Review - Tech & Science
Winning the crypto-war
10 March 2007
(c) 2007 Singapore Press Holdings Limited
Mathematicians and computer scientists collaborating to outsmart hackers
A SINGAPORE daily carried this recent headline: 'iTunes safe code hacked'.
Such stories - of recurrent security breaches in the digital world - appearing ever more frequently, are a worrisome trend that affects computer and Internet users.
iTunes is the online music store of the Apple computer company. You visit the site to legally download music for your iPod.
To protect its copyrights and guarantee that you cannot play the music downloaded from iTunes on anything else than an iPod, Apple safeguards the tunes with a security code.
For hackers, such codes are there to be broken.

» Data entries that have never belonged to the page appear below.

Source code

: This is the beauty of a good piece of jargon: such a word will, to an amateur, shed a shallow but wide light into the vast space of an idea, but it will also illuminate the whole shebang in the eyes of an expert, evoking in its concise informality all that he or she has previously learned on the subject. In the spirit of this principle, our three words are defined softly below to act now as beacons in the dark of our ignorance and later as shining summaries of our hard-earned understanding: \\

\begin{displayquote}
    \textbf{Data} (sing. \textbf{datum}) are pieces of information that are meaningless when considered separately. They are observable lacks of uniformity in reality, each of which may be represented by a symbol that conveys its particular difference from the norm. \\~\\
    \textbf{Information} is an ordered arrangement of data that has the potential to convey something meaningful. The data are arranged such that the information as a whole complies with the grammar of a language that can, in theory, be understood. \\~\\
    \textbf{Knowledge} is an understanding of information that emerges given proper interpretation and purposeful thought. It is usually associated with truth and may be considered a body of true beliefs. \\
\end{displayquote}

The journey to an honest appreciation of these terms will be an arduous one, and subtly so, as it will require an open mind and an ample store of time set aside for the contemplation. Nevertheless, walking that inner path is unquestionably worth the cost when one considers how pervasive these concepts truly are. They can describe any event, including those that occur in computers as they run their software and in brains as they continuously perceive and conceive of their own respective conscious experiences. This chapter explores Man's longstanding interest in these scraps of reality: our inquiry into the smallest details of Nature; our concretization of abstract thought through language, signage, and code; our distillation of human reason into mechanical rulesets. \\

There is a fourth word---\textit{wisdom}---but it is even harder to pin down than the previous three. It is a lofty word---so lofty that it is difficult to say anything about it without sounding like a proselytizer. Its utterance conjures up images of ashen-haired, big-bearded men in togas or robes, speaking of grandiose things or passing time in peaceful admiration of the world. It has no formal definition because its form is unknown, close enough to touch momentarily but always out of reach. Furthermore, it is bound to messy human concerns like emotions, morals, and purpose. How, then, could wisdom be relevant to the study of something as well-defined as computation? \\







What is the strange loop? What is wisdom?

The iTunes' code was broken by a well-known hacker, a young Norwegian who works under the nom de guerre DVD Jon - derived from an earlier exploit in which he cracked the copy-protection technology in DVDs.
In a profit-driven world, companies that own copyrighted material such as music, videos and software are, of course, concerned about such breaches resulting in illicit use of intellectual property.
The digital era has upped the ante.
In the pre-digital age, copyright violation required a certain effort. Just think of the time and patience needed to photocopy a book of several hundred pages.
But in the digital age, downloading and making copies of a video or music file is a matter of only a few mouse clicks.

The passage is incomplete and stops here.